#### YOUR INSTRUCTIONS:
Among the entries below, count the lines holding the string "переменную". Respond with the number alone.

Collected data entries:
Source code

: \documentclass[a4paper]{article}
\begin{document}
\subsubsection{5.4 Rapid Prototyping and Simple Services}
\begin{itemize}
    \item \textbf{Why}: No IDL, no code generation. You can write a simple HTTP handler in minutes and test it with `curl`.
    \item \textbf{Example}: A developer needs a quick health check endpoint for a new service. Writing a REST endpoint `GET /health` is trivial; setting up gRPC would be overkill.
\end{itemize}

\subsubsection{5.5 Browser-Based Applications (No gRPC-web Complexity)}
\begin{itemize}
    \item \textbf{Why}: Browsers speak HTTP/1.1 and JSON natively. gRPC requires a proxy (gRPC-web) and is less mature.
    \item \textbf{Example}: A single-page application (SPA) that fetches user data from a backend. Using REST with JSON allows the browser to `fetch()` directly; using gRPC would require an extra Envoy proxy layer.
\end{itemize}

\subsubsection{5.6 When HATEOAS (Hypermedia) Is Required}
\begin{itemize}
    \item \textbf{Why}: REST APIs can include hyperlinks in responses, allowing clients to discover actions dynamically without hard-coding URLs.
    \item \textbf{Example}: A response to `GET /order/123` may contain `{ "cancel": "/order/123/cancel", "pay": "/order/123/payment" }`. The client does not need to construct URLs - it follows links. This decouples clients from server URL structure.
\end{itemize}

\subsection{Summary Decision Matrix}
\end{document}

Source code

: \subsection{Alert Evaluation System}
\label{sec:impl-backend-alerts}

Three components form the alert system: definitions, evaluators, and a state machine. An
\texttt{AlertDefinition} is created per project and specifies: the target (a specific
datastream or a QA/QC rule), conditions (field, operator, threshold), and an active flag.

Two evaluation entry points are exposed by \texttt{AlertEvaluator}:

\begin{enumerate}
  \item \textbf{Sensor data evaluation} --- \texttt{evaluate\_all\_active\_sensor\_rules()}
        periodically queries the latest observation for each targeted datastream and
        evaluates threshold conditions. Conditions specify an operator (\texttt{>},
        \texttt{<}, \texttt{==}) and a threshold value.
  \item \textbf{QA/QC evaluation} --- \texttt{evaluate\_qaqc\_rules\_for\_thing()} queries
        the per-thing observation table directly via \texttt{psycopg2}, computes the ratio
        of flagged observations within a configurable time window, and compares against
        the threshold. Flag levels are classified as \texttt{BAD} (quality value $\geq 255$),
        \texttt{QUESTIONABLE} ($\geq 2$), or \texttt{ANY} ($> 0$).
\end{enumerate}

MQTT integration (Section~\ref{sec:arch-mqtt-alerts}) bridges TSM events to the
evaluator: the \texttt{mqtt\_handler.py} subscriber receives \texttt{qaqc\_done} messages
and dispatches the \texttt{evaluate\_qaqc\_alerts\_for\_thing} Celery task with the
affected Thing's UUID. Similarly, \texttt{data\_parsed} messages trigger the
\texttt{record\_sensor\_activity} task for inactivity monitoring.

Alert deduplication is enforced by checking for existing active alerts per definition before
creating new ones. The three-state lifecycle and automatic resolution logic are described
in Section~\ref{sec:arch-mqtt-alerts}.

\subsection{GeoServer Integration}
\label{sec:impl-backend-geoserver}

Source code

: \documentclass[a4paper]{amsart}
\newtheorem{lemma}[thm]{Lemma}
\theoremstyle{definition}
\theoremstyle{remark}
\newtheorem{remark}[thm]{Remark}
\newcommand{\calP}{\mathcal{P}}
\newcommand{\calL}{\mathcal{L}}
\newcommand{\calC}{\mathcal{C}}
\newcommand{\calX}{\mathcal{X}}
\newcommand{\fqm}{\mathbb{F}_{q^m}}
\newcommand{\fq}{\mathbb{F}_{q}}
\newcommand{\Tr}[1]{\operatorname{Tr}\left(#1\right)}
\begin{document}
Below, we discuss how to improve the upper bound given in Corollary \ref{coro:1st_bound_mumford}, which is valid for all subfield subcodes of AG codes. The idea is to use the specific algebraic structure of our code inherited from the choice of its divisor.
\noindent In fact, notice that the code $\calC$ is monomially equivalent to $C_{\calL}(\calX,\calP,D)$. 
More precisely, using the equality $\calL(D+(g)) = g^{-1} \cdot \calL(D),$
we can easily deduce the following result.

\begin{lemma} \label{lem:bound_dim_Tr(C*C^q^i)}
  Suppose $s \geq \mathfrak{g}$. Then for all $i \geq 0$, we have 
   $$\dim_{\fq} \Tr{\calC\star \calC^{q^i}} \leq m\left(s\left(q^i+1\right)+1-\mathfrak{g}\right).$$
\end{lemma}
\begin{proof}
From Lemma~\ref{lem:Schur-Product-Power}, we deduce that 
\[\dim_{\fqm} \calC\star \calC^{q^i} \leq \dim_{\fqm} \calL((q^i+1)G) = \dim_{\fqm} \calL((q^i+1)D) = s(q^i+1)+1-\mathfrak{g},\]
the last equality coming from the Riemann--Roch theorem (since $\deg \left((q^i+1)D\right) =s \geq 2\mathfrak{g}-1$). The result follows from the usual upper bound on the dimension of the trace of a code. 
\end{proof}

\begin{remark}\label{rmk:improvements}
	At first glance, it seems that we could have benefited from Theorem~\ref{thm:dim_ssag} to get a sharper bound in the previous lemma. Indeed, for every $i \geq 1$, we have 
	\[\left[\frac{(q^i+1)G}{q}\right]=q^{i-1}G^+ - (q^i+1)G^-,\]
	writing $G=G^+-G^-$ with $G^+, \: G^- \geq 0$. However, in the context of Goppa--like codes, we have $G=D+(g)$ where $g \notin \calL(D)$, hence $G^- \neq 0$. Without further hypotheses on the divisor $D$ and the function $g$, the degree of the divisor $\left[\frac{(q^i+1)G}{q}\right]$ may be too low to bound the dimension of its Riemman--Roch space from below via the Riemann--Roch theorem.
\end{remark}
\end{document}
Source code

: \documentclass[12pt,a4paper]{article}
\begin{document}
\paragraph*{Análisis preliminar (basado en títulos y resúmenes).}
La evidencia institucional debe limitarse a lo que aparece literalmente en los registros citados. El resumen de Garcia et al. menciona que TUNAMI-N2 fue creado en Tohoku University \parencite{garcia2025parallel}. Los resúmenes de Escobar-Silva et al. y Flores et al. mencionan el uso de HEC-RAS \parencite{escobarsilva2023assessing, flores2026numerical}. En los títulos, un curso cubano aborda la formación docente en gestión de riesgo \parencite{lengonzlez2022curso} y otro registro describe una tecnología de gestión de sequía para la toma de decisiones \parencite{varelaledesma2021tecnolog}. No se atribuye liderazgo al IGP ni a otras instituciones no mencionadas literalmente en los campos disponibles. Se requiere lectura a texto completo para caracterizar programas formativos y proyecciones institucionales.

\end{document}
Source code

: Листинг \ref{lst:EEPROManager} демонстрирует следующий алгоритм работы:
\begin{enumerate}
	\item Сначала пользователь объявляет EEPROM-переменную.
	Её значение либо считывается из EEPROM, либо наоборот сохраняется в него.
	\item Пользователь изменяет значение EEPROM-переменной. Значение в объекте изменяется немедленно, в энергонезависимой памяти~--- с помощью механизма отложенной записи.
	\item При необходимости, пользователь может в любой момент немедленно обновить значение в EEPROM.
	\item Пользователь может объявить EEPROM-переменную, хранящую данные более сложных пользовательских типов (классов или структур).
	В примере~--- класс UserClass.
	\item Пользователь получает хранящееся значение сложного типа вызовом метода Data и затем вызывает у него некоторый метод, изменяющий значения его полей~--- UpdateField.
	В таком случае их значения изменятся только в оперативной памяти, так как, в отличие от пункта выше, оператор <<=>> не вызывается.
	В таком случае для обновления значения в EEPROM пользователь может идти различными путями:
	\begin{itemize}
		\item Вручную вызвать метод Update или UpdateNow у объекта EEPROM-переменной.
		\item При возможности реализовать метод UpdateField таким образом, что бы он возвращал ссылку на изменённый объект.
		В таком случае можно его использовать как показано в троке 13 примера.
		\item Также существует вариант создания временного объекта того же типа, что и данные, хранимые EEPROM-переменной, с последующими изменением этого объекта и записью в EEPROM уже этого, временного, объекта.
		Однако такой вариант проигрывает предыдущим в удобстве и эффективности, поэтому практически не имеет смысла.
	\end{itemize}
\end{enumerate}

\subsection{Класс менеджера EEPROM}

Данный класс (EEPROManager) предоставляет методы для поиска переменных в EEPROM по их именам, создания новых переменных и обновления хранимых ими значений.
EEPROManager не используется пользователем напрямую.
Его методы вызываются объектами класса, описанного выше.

#### OUTPUT OF THE TASK:
2